A Unified Solver for Optimal Transport, Schroedinger Bridges, and Variational Mean Field Games
Project Description
Existing background work
Colin Cotter is Professor of Computational Mathematics at Imperial College. He has relevant interests in optimal transport applied to the semigeostrophic equations and to weather forecast verification, and in design, analysis and implementation of finite element methods.
Dante Kalise is Reader in Optimisation and Control at the Department of Mathematics at Imperial College. His main research interests involve scientific computation and machine learning, optimal control, high-dimensional approximation and agent-based models across scales. He has developed variational methods for mean field games and control which constitute the basis of this project, and developed applications in swarm robotics, pedestrian motion, and global optimization.
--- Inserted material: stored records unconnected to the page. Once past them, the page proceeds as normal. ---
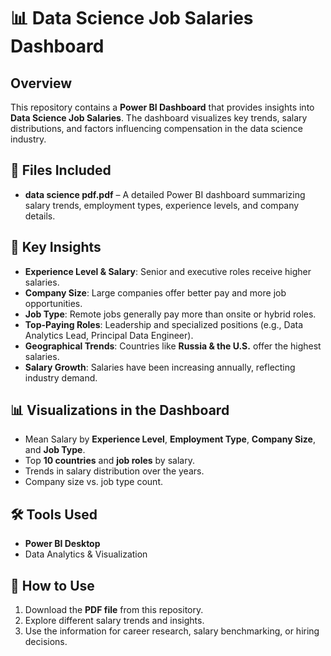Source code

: 
# 📊 Data Science Job Salaries Dashboard  

## Overview  
This repository contains a **Power BI Dashboard** that provides insights into **Data Science Job Salaries**. The dashboard visualizes key trends, salary distributions, and factors influencing compensation in the data science industry.  

## 📂 Files Included  
- **data science pdf.pdf** – A detailed Power BI dashboard summarizing salary trends, employment types, experience levels, and company details.  

## 📌 Key Insights  
- **Experience Level & Salary**: Senior and executive roles receive higher salaries.  
- **Company Size**: Large companies offer better pay and more job opportunities.  
- **Job Type**: Remote jobs generally pay more than onsite or hybrid roles.  
- **Top-Paying Roles**: Leadership and specialized positions (e.g., Data Analytics Lead, Principal Data Engineer).  
- **Geographical Trends**: Countries like **Russia & the U.S.** offer the highest salaries.  
- **Salary Growth**: Salaries have been increasing annually, reflecting industry demand.  

## 📊 Visualizations in the Dashboard  
- Mean Salary by **Experience Level**, **Employment Type**, **Company Size**, and **Job Type**.  
- Top **10 countries** and **job roles** by salary.  
- Trends in salary distribution over the years.  
- Company size vs. job type count.  

## 🛠️ Tools Used  
- **Power BI Desktop**  
- Data Analytics & Visualization  

## 🚀 How to Use  
1. Download the **PDF file** from this repository.  
2. Explore different salary trends and insights.  
3. Use the information for career research, salary benchmarking, or hiring decisions.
Main objectives of the project
Starting from the fluid dynamics formulation of the Monge-Kantorovich mass transfer problem proposed by Benamou and Brenier, it is now well-understood that a wide class of problems including Optimal Transport (OT), Schroedinger Bridges (SB), Mean Field Control (MFC), and Variational Mean Field Games (MFG), can be seen as the solution of a PDE-constrained optimization problem where a convex cost if constrained to a continuity equation. While the numerical approximation of these problems has been extensively studied over the last decade due to their importance in statistical machine learning, computational methods are often developed for a particular problem of interest and fail to identified the underlying unifying structure.
In this project we will develop a unified solver for OT, SB, MFC and MFG, so that each instance arises after a suitable assignment of costs and constraints. The solver will be based on convex optimization methods (primal-dual algorithms), preconditioning, and structure-preserving discretizations of the continuity equation.
Details of Software/Data Deliverables
Software deliverables will include: - A unified OT/SB/MFC/MFG solver which is not currently available. This will be built around Firedrake, building upon the work of Natale and Todeschi.
Natale, Andrea, and Gabriele Todeschi. “A mixed finite element discretization of dynamical optimal transport.” Journal of Scientific Computing 91, no. 2 (2022): 38.